- [Work instructions] Your response needs to be the data below, retyped exactly.
━━ Extracted information ━━
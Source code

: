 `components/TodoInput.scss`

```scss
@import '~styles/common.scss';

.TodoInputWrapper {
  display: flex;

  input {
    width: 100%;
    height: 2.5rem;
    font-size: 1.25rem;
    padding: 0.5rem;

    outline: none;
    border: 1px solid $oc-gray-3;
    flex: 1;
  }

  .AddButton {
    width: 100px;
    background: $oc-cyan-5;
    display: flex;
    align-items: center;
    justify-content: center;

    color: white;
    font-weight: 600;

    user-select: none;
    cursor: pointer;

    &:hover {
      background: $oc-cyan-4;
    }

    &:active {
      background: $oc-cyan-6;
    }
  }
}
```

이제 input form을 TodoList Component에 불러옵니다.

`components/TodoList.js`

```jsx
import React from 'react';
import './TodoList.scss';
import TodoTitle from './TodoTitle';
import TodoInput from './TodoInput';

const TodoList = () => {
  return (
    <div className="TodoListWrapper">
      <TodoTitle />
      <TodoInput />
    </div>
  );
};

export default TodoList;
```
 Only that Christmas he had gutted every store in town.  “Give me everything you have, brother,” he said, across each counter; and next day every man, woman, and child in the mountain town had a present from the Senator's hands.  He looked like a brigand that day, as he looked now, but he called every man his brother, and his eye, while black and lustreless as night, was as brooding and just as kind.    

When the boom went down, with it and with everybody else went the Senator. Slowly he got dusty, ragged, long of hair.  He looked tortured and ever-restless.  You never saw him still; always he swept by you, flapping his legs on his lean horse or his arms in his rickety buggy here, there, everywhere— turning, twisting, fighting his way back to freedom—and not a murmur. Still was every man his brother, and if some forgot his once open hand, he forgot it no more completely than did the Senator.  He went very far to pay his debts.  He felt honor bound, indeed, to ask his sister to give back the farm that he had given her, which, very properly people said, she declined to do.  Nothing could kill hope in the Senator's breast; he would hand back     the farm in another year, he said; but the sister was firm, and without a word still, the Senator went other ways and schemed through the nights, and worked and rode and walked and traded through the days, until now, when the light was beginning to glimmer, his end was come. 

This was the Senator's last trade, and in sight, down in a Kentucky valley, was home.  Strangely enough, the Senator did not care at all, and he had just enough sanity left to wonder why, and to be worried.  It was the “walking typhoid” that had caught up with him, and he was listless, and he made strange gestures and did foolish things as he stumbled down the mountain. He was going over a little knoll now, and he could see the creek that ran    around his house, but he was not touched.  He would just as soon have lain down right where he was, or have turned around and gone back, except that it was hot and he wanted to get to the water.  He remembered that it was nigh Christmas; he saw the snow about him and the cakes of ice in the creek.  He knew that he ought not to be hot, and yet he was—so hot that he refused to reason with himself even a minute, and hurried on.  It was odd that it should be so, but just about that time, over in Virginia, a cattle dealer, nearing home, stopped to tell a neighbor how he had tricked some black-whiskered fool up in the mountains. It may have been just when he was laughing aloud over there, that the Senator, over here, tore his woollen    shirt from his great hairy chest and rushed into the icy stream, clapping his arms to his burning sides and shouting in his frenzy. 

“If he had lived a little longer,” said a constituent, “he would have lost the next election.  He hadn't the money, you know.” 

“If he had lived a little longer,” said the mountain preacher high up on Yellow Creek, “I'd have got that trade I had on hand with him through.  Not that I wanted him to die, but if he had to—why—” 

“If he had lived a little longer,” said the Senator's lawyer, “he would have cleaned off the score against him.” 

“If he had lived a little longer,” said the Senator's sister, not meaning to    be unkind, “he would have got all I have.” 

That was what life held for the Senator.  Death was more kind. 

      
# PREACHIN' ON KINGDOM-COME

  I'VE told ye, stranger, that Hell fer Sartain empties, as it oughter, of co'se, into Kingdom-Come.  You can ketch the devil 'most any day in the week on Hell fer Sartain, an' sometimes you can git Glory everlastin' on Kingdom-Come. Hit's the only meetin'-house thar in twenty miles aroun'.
━━━
- [Response for this exercise]
Source code

: `components/TodoInput.scss`

```scss
@import '~styles/common.scss';

.TodoInputWrapper {
  display: flex;

  input {
    width: 100%;
    height: 2.5rem;
    font-size: 1.25rem;
    padding: 0.5rem;

    outline: none;
    border: 1px solid $oc-gray-3;
    flex: 1;
  }

  .AddButton {
    width: 100px;
    background: $oc-cyan-5;
    display: flex;
    align-items: center;
    justify-content: center;

    color: white;
    font-weight: 600;

    user-select: none;
    cursor: pointer;

    &:hover {
      background: $oc-cyan-4;
    }

    &:active {
      background: $oc-cyan-6;
    }
  }
}
```

이제 input form을 TodoList Component에 불러옵니다.

`components/TodoList.js`

```jsx
import React from 'react';
import './TodoList.scss';
import TodoTitle from './TodoTitle';
import TodoInput from './TodoInput';

const TodoList = () => {
  return (
    <div className="TodoListWrapper">
      <TodoTitle />
      <TodoInput />
    </div>
  );
};

export default TodoList;
```
 Only that Christmas he had gutted every store in town.  “Give me everything you have, brother,” he said, across each counter; and next day every man, woman, and child in the mountain town had a present from the Senator's hands.  He looked like a brigand that day, as he looked now, but he called every man his brother, and his eye, while black and lustreless as night, was as brooding and just as kind.    

When the boom went down, with it and with everybody else went the Senator. Slowly he got dusty, ragged, long of hair.  He looked tortured and ever-restless.  You never saw him still; always he swept by you, flapping his legs on his lean horse or his arms in his rickety buggy here, there, everywhere— turning, twisting, fighting his way back to freedom—and not a murmur. Still was every man his brother, and if some forgot his once open hand, he forgot it no more completely than did the Senator.  He went very far to pay his debts.  He felt honor bound, indeed, to ask his sister to give back the farm that he had given her, which, very properly people said, she declined to do.  Nothing could kill hope in the Senator's breast; he would hand back     the farm in another year, he said; but the sister was firm, and without a word still, the Senator went other ways and schemed through the nights, and worked and rode and walked and traded through the days, until now, when the light was beginning to glimmer, his end was come. 

This was the Senator's last trade, and in sight, down in a Kentucky valley, was home.  Strangely enough, the Senator did not care at all, and he had just enough sanity left to wonder why, and to be worried.  It was the “walking typhoid” that had caught up with him, and he was listless, and he made strange gestures and did foolish things as he stumbled down the mountain. He was going over a little knoll now, and he could see the creek that ran    around his house, but he was not touched.  He would just as soon have lain down right where he was, or have turned around and gone back, except that it was hot and he wanted to get to the water.  He remembered that it was nigh Christmas; he saw the snow about him and the cakes of ice in the creek.  He knew that he ought not to be hot, and yet he was—so hot that he refused to reason with himself even a minute, and hurried on.  It was odd that it should be so, but just about that time, over in Virginia, a cattle dealer, nearing home, stopped to tell a neighbor how he had tricked some black-whiskered fool up in the mountains. It may have been just when he was laughing aloud over there, that the Senator, over here, tore his woollen    shirt from his great hairy chest and rushed into the icy stream, clapping his arms to his burning sides and shouting in his frenzy. 

“If he had lived a little longer,” said a constituent, “he would have lost the next election.  He hadn't the money, you know.” 

“If he had lived a little longer,” said the mountain preacher high up on Yellow Creek, “I'd have got that trade I had on hand with him through.  Not that I wanted him to die, but if he had to—why—” 

“If he had lived a little longer,” said the Senator's lawyer, “he would have cleaned off the score against him.” 

“If he had lived a little longer,” said the Senator's sister, not meaning to    be unkind, “he would have got all I have.” 

That was what life held for the Senator.  Death was more kind. 

      
# PREACHIN' ON KINGDOM-COME

  I'VE told ye, stranger, that Hell fer Sartain empties, as it oughter, of co'se, into Kingdom-Come.  You can ketch the devil 'most any day in the week on Hell fer Sartain, an' sometimes you can git Glory everlastin' on Kingdom-Come. Hit's the only meetin'-house thar in twenty miles aroun'.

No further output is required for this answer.